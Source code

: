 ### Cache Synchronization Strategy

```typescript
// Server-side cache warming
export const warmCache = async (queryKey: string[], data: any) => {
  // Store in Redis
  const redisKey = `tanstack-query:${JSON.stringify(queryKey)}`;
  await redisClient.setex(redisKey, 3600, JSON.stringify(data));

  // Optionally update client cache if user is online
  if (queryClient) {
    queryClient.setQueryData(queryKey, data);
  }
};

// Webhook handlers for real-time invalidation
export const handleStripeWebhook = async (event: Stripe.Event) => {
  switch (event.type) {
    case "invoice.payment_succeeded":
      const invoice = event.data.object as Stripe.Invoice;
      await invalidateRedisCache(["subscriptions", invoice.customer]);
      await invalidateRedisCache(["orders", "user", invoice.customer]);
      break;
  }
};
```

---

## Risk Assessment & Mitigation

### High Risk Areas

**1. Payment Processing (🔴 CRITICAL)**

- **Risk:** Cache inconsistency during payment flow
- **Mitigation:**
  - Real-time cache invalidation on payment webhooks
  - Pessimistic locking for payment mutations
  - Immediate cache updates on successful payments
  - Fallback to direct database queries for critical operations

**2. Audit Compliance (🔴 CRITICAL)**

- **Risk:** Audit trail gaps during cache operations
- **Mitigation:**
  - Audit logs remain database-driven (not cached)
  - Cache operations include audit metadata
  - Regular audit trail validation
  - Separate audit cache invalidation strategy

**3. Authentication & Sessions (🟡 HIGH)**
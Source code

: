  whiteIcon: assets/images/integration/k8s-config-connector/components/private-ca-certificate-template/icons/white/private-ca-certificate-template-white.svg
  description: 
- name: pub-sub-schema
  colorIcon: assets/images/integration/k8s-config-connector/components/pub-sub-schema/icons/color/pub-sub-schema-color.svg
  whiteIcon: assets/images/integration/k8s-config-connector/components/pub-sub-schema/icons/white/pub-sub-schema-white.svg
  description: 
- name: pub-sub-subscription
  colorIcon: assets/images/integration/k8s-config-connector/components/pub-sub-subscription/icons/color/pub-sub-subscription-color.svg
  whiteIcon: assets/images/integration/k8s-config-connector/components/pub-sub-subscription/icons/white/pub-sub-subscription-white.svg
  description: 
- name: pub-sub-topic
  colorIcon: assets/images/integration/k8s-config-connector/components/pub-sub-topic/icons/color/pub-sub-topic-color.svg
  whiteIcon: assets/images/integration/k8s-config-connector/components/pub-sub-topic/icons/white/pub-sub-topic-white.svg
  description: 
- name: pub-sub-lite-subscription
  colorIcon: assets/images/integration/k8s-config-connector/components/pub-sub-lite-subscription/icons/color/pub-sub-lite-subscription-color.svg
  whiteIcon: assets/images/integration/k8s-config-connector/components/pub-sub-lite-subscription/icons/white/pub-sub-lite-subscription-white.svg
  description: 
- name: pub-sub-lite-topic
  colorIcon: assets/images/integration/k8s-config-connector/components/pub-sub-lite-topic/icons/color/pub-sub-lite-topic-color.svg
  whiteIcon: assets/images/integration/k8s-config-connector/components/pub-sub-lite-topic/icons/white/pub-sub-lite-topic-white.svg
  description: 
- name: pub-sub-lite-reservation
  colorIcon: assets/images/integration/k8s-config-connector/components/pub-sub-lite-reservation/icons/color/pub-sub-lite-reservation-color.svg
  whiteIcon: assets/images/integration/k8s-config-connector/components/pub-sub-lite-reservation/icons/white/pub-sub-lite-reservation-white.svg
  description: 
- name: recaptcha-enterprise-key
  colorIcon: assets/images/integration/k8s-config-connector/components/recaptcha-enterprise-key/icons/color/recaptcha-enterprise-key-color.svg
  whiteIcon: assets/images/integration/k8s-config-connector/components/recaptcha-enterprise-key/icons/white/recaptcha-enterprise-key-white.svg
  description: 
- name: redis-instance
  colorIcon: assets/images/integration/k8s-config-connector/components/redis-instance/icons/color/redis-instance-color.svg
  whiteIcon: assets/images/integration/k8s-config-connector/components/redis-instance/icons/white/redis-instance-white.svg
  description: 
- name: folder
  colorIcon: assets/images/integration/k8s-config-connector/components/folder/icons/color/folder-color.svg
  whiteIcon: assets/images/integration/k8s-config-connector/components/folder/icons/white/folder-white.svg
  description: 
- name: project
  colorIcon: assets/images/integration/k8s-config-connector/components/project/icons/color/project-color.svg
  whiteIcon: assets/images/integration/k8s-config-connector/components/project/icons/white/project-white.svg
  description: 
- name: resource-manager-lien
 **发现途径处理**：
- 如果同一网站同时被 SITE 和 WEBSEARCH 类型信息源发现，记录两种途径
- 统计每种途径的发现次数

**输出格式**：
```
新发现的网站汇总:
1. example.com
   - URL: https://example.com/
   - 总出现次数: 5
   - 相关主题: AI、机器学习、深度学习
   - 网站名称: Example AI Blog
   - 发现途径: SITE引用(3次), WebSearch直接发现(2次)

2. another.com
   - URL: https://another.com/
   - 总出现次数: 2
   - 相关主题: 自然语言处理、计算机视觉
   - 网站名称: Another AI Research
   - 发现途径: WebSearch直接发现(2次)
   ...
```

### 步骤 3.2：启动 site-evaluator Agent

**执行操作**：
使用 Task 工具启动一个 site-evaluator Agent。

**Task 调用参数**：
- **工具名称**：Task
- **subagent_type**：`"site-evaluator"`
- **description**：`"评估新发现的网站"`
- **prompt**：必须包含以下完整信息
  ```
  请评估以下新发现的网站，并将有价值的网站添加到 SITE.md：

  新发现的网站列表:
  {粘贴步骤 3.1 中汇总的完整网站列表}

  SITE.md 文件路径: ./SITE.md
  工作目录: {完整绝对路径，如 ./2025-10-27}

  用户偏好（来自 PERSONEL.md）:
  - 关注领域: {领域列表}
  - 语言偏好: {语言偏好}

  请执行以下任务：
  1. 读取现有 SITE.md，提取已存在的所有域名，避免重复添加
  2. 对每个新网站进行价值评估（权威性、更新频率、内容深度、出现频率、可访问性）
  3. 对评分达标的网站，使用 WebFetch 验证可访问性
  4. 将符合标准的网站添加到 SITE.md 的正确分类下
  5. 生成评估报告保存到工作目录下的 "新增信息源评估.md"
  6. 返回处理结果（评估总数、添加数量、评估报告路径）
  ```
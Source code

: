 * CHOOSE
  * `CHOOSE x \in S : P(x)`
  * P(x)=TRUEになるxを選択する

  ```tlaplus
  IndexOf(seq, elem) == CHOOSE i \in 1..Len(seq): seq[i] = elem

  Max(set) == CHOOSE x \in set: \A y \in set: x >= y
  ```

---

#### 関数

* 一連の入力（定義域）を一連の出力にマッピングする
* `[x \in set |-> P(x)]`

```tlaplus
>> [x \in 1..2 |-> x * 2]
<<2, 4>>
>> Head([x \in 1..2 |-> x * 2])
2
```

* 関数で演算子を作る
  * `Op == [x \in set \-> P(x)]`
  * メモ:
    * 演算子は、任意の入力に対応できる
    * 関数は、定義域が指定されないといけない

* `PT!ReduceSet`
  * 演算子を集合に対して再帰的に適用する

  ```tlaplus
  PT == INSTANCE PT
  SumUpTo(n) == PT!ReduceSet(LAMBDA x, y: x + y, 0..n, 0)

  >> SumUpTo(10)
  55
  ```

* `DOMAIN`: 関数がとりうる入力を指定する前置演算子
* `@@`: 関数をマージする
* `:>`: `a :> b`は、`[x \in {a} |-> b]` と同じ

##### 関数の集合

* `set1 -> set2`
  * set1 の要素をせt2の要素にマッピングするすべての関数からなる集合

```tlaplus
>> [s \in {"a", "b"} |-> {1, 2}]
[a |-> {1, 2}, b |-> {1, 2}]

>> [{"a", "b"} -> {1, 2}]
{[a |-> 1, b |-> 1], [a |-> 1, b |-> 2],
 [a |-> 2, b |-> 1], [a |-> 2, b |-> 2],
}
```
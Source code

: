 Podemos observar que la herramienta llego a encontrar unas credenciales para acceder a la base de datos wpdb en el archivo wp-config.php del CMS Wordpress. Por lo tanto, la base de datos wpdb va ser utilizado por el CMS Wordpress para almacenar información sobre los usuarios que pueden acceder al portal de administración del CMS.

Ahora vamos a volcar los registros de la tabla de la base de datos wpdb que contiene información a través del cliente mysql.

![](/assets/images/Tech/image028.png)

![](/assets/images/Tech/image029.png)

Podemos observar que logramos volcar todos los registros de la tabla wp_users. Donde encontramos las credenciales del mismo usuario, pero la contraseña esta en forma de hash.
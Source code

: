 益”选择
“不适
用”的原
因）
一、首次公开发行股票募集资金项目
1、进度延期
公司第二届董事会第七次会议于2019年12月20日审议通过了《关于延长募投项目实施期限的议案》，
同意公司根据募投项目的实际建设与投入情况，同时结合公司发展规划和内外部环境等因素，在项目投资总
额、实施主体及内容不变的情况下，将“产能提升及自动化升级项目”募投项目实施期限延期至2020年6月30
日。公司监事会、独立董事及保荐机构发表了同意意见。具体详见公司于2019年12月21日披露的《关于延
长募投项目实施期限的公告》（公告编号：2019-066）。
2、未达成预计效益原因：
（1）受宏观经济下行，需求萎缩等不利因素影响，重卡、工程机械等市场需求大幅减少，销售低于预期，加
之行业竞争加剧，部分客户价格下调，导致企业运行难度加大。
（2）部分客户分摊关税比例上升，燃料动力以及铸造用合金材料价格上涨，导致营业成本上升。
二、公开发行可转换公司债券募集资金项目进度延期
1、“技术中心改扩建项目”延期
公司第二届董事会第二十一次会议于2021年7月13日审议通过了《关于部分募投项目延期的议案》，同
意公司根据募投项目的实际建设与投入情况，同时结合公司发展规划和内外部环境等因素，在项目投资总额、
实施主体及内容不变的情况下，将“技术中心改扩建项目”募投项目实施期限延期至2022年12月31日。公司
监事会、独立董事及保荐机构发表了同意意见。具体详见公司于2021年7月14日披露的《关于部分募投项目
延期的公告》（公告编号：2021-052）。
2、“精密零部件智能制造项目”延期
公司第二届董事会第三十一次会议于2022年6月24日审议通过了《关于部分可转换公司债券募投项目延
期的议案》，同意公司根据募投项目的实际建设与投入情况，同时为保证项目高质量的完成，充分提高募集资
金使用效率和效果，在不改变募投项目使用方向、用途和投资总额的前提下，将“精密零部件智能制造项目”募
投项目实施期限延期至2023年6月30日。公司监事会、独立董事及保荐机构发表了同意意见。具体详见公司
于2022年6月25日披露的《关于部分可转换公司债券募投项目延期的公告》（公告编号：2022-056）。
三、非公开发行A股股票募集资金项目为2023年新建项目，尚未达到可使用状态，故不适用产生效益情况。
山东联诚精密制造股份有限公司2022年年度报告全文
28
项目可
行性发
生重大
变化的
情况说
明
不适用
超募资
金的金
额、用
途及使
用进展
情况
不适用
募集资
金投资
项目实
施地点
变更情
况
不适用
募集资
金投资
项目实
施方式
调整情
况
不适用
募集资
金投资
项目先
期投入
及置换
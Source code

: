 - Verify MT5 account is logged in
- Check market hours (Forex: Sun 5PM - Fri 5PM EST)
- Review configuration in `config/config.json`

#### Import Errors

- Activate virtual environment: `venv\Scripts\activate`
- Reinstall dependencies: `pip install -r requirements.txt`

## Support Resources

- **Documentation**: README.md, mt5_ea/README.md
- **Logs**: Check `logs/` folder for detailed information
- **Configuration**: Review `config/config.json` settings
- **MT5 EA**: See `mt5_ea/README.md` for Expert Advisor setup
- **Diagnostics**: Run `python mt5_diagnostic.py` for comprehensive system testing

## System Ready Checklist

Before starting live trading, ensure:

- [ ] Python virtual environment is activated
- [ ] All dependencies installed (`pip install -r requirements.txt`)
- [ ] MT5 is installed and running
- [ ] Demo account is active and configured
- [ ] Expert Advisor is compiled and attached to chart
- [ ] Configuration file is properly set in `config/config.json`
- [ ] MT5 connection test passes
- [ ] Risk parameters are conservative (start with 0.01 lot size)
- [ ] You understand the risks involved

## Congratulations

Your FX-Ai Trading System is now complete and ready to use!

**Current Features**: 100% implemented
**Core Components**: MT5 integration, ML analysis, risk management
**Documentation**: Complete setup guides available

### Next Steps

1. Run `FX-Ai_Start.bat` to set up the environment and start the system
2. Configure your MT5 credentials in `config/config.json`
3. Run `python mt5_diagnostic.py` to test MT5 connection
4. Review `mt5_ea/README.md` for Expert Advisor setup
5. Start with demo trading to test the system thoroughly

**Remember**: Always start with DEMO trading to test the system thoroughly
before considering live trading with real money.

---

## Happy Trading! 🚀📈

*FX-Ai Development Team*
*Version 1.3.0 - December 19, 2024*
________________________
TRY IT - For the word "folder", go through the records and show each line that carries it.

REPLY TO THE EXERCISE -
- name: folder
  colorIcon: assets/images/integration/k8s-config-connector/components/folder/icons/color/folder-color.svg
  whiteIcon: assets/images/integration/k8s-config-connector/components/folder/icons/white/folder-white.svg
- **Logs**: Check `logs/` folder for detailed information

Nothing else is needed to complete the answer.